What the exercise asks
Lines of the data that contain the word "similarities" are the ones to copy.

Data items
++++++++
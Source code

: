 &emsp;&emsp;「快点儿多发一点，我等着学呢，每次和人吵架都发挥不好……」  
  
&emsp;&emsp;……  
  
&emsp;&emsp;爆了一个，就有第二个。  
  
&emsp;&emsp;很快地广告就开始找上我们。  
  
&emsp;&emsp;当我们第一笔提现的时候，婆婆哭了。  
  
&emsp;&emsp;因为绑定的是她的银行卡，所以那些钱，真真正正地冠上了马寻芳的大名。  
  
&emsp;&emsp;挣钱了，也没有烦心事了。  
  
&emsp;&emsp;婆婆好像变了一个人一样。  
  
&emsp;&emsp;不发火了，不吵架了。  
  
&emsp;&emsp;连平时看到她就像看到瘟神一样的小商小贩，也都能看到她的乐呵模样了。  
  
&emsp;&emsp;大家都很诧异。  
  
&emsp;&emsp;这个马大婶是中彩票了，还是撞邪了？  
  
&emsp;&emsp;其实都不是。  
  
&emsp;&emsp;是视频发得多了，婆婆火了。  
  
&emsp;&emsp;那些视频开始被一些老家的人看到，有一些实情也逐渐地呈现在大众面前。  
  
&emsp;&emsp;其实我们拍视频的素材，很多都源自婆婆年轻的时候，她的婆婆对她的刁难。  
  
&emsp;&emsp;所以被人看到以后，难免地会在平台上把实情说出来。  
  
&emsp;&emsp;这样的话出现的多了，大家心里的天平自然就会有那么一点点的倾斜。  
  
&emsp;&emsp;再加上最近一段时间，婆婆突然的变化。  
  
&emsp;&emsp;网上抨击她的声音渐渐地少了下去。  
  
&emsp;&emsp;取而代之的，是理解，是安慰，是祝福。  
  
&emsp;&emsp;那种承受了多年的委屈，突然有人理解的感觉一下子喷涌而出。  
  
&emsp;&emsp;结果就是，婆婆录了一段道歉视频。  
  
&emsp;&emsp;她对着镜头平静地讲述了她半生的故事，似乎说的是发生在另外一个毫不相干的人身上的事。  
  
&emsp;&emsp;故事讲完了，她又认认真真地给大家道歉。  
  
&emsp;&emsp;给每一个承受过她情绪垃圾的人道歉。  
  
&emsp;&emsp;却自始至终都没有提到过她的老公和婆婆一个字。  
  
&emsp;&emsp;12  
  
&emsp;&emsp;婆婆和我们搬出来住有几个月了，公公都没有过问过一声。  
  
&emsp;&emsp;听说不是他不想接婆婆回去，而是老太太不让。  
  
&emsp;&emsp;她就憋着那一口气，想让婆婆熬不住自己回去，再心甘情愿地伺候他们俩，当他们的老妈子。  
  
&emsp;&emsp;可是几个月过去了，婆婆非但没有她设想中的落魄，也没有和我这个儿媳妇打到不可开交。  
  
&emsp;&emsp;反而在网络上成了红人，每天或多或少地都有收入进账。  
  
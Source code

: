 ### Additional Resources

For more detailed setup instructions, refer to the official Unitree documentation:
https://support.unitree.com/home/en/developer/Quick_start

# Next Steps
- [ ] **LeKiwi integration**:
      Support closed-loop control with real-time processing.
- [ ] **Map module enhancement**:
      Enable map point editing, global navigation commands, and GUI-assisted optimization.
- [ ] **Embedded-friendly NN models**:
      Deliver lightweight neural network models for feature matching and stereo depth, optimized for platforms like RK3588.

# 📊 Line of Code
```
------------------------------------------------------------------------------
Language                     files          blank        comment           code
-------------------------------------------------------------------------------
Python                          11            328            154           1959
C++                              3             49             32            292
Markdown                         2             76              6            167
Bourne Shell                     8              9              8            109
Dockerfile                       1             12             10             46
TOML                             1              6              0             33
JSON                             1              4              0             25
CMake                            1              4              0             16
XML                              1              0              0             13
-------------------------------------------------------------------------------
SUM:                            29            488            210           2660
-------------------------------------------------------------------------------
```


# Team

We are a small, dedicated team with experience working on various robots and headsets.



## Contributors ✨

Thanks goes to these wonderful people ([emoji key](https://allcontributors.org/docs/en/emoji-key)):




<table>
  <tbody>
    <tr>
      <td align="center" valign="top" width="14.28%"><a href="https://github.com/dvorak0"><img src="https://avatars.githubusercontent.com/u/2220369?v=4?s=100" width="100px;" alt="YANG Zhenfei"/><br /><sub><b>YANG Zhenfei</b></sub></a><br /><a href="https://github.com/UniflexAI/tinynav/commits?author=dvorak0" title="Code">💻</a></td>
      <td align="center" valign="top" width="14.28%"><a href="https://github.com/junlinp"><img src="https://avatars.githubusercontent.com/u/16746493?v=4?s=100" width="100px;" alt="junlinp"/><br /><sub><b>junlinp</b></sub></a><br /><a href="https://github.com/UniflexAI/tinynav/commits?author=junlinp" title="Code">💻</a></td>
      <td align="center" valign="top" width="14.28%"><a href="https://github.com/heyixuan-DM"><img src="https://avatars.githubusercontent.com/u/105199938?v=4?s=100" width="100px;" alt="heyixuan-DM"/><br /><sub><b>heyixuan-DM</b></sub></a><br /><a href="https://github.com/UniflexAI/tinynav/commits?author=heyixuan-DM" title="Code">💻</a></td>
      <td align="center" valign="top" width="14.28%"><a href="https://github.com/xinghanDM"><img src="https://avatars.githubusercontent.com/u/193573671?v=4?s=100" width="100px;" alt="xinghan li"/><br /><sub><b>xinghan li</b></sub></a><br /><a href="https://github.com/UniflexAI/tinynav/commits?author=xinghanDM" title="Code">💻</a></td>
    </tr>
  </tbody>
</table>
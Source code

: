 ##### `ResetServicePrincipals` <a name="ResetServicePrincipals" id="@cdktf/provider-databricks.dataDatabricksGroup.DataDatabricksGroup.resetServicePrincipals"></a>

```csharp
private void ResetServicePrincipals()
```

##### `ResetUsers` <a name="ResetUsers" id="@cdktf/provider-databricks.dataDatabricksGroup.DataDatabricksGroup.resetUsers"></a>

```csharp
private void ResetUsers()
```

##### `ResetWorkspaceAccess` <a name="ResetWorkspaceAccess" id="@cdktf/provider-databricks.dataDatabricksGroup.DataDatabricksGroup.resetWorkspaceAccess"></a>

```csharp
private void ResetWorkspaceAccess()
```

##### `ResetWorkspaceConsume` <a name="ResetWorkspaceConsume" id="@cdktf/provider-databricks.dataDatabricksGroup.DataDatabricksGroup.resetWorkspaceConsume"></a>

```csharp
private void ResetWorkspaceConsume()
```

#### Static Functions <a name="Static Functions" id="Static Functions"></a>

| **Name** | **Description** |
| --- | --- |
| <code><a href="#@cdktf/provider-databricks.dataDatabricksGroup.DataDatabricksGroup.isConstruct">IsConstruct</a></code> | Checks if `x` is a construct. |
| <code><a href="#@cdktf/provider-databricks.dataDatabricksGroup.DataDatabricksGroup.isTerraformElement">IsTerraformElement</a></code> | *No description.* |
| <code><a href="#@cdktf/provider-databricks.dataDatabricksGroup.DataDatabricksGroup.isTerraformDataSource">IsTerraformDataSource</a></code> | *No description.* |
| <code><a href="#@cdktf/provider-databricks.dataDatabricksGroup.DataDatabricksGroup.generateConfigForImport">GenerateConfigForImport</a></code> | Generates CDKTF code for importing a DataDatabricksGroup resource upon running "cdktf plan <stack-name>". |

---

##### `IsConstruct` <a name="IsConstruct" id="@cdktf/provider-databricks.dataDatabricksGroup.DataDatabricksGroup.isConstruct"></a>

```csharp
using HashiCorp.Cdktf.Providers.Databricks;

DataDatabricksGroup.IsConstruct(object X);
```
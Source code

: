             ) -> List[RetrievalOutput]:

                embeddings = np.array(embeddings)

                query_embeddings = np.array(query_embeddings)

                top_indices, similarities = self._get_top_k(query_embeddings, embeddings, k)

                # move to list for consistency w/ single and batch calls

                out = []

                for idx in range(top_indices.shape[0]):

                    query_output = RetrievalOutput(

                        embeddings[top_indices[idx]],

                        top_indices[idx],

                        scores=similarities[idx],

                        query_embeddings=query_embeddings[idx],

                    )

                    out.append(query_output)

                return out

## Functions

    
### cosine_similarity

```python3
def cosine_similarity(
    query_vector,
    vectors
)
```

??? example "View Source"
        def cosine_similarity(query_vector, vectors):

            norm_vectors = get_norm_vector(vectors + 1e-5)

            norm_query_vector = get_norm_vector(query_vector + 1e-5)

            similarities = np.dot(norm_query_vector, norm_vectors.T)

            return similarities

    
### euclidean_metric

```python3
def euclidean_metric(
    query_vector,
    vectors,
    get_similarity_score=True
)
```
++++++++
Solution for this exercise
                top_indices, similarities = self._get_top_k(query_embeddings, embeddings, k)
                        scores=similarities[idx],
            similarities = np.dot(norm_query_vector, norm_vectors.T)
            return similarities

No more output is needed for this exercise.